KAMPALA (Reuters) - Uganda’s police force on Wednesday barred a former prime minister from holding meetings to promote his challenge to President Yoweri Museveni for power, saying their party had not yet nominated a candidate.
The east African country plans presidential elections between February and March next year and Amama Mbabazi, whom Museveni replaced as prime minister last September, has emerged as a rival to the 70-year-old leader within their ruling National Resistance Movement party.
The decision by Museveni, one of Africa’s longest-serving leaders, to sack his former ally revealed a growing power struggle between him and Mbabazi, analysts said.

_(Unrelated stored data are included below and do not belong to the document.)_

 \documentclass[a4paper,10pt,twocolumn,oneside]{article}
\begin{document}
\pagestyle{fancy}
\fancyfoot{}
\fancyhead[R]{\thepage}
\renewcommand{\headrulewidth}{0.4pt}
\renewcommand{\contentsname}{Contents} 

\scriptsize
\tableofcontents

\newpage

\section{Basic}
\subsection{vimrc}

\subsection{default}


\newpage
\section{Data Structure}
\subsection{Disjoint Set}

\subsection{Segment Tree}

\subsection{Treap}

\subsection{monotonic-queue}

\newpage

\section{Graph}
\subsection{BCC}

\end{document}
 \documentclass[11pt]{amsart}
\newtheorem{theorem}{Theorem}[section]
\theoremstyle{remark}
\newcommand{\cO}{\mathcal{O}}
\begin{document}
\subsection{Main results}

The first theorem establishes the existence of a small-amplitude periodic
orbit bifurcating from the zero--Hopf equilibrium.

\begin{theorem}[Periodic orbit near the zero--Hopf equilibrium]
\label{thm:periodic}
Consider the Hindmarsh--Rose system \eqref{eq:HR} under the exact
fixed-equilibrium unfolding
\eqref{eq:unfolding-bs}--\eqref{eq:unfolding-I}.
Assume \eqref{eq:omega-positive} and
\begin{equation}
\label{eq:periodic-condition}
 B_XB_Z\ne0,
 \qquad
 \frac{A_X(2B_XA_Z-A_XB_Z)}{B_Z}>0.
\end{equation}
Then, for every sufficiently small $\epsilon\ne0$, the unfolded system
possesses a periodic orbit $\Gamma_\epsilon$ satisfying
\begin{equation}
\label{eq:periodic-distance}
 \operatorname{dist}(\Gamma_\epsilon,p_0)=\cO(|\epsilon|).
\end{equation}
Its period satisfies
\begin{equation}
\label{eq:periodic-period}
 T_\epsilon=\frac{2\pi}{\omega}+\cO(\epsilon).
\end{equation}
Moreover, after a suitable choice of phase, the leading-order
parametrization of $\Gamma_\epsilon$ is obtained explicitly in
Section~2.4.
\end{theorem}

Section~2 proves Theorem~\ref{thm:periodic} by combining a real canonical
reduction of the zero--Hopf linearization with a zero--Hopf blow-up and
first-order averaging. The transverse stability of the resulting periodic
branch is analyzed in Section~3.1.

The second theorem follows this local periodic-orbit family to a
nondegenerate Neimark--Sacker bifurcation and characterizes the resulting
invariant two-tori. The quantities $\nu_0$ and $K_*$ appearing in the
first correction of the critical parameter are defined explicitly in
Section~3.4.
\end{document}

Museveni is expected to seek another term.
Inspector General of Police (IGP) Kale Kayihura told Mbabazi in a letter that his planned meetings would not be allowed.
“Your party has neither sponsored nor endorsed you as an aspirant ... your aspirations are illegal,” he wrote. “Your programme of public meetings are not cleared by the police and can not go ahead.”

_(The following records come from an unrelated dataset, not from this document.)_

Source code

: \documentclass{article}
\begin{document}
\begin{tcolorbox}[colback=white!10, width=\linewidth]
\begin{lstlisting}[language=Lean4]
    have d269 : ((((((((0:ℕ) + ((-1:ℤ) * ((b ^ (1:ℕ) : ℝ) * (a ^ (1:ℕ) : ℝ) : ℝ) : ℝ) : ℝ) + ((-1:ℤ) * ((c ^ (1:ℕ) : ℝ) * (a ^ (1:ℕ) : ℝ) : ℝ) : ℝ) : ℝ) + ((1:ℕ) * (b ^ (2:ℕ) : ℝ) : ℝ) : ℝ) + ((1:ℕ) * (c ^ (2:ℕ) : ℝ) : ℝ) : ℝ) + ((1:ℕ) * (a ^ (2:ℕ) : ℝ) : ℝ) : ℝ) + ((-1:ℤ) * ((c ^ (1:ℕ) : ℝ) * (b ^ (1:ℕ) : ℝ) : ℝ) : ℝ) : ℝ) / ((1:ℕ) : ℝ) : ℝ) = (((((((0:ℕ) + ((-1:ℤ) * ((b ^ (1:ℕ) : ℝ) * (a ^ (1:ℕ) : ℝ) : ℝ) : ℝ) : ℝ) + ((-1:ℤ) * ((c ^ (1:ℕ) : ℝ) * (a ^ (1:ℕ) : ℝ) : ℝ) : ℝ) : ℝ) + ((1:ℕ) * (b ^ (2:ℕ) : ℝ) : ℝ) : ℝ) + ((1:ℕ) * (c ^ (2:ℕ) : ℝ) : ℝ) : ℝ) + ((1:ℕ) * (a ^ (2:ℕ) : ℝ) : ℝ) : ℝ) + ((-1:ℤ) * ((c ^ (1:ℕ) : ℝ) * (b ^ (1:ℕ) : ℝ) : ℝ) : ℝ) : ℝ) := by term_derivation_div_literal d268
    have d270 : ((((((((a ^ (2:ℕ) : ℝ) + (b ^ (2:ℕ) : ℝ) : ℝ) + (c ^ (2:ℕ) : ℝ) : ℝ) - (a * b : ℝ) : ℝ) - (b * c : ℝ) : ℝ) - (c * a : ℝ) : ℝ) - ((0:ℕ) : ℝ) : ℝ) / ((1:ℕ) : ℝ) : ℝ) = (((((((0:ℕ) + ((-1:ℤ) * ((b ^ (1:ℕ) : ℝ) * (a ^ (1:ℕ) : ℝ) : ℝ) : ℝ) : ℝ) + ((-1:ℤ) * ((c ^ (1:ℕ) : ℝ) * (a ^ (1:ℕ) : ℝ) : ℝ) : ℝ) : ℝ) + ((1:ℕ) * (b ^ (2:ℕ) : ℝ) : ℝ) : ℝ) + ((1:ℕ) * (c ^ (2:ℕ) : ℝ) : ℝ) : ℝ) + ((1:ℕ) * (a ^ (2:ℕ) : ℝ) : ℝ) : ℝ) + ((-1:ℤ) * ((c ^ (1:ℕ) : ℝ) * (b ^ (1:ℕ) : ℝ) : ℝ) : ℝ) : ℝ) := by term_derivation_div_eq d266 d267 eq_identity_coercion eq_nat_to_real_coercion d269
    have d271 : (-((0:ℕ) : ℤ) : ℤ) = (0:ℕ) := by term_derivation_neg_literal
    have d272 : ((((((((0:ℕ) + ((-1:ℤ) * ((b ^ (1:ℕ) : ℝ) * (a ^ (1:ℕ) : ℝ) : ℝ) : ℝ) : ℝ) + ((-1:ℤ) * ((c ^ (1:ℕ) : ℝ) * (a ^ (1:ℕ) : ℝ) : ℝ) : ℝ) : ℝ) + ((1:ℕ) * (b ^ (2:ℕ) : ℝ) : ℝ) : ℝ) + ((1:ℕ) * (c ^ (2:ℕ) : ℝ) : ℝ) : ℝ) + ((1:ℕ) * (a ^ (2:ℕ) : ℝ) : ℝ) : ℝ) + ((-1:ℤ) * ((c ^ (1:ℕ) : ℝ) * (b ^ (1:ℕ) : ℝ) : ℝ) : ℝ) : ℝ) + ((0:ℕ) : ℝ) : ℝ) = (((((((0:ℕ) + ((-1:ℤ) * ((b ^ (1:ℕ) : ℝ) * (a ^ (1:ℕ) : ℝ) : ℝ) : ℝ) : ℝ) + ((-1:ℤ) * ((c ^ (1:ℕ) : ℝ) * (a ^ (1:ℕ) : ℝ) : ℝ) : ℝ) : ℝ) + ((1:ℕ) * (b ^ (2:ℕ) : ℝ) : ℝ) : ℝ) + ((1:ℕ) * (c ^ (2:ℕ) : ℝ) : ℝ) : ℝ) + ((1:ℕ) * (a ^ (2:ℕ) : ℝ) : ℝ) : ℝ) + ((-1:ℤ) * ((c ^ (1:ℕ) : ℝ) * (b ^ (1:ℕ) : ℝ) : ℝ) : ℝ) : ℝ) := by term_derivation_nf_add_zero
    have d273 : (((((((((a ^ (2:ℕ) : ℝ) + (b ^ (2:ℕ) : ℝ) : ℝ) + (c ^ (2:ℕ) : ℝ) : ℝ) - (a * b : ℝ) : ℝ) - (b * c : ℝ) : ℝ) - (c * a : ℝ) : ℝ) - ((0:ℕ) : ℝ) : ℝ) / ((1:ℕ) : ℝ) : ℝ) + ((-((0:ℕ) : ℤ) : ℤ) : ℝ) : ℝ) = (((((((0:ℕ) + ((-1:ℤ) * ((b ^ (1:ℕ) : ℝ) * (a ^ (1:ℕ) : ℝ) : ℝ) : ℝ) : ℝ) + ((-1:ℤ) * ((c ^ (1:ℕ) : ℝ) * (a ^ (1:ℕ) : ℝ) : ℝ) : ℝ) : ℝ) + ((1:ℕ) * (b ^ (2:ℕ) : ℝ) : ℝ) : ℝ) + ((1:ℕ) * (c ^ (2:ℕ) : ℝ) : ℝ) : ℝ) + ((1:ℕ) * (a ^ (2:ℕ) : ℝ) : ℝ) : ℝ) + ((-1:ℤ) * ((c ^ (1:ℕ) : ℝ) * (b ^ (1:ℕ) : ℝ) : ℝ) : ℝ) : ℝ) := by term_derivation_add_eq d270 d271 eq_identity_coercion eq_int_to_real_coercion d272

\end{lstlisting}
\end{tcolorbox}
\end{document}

Mbabazi recently notified the police that he would conduct countrywide meetings in July and August to promote his bid to win nomination as the presidential candidate of the NRM. The party will choose its candidate in September.
Museveni last week dismissed Mbabazi as “a non-starter”.

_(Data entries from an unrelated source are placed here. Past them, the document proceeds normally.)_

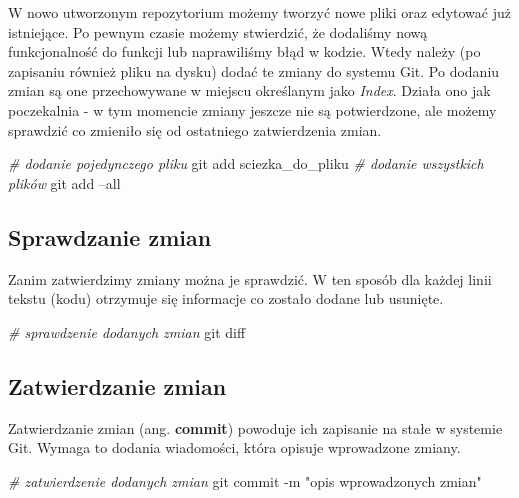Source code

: \documentclass[paper=6in:9in,pagesize=pdftex,headinclude=on,footinclude=on,10pt]{scrbook}
\newenvironment{Shaded}{\begin{snugshade}}{\end{snugshade}}
\newcommand{\CommentTok}[1]{\textcolor[rgb]{0.56,0.35,0.01}{\textit{#1}}}
\newcommand{\FunctionTok}[1]{\textcolor[rgb]{0.00,0.00,0.00}{#1}}
\newcommand{\NormalTok}[1]{#1}
\newcommand{\StringTok}[1]{\textcolor[rgb]{0.31,0.60,0.02}{#1}}
\begin{document}
W nowo utworzonym repozytorium możemy tworzyć nowe pliki oraz edytować już istniejące.
Po pewnym czasie możemy stwierdzić, że dodaliśmy nową funkcjonalność do funkcji lub naprawiliśmy błąd w kodzie.
Wtedy należy (po zapisaniu również pliku na dysku) dodać te zmiany do systemu Git.
Po dodaniu zmian są one przechowywane w miejscu określanym jako \emph{Index}.
Działa ono jak poczekalnia - w tym momencie zmiany jeszcze nie są potwierdzone, ale możemy sprawdzić co zmieniło się od ostatniego zatwierdzenia zmian.

\begin{Shaded}
\begin{Highlighting}[]
\CommentTok{# dodanie pojedynczego pliku}
\FunctionTok{git}\NormalTok{ add sciezka_do_pliku  }
\CommentTok{# dodanie wszystkich plików }
\FunctionTok{git}\NormalTok{ add --all                    }
\end{Highlighting}
\end{Shaded}

\hypertarget{sprawdzanie-zmian}{%
\subsection{Sprawdzanie zmian}\label{sprawdzanie-zmian}}

Zanim zatwierdzimy zmiany można je sprawdzić.
W ten sposób dla każdej linii tekstu (kodu) otrzymuje się informacje co zostało dodane lub usunięte.

\begin{Shaded}
\begin{Highlighting}[]
\CommentTok{# sprawdzenie dodanych zmian}
\FunctionTok{git}\NormalTok{ diff                  }
\end{Highlighting}
\end{Shaded}

\hypertarget{zatwierdzanie-zmian}{%
\subsection{Zatwierdzanie zmian}\label{zatwierdzanie-zmian}}

Zatwierdzanie zmian (ang. \textbf{commit}) powoduje ich zapisanie na stałe w systemie Git.
Wymaga to dodania wiadomości, która opisuje wprowadzone zmiany.

\begin{Shaded}
\begin{Highlighting}[]
\CommentTok{# zatwierdzenie dodanych zmian}
\FunctionTok{git}\NormalTok{ commit -m }\StringTok{"opis wprowadzonych zmian"}
\end{Highlighting}
\end{Shaded}
\end{document}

Ugandan law requires anyone planning to hold a political rally, demonstration or meeting to inform the police, who have wide-ranging powers to stop them if they have “reasonable grounds” to do so.
Museveni, in power since 1986, has been accused by the opposition and rights groups of using security agencies to intimidate and harass opponents.
Kizza Besigye, Uganda’s most popular opposition leader, has lost three times against Museveni. He has been repeatedly arrested and his public rallies often broken up by volleys of tear gas and sometimes live rounds.
“Mbabazi has no intention of respecting the police’s directive because there’s no law stopping him as an aspiring candidate from conducting his meetings,” Mbabazi’s spokesperson Josephine Mayanja-Nkaji told Reuters.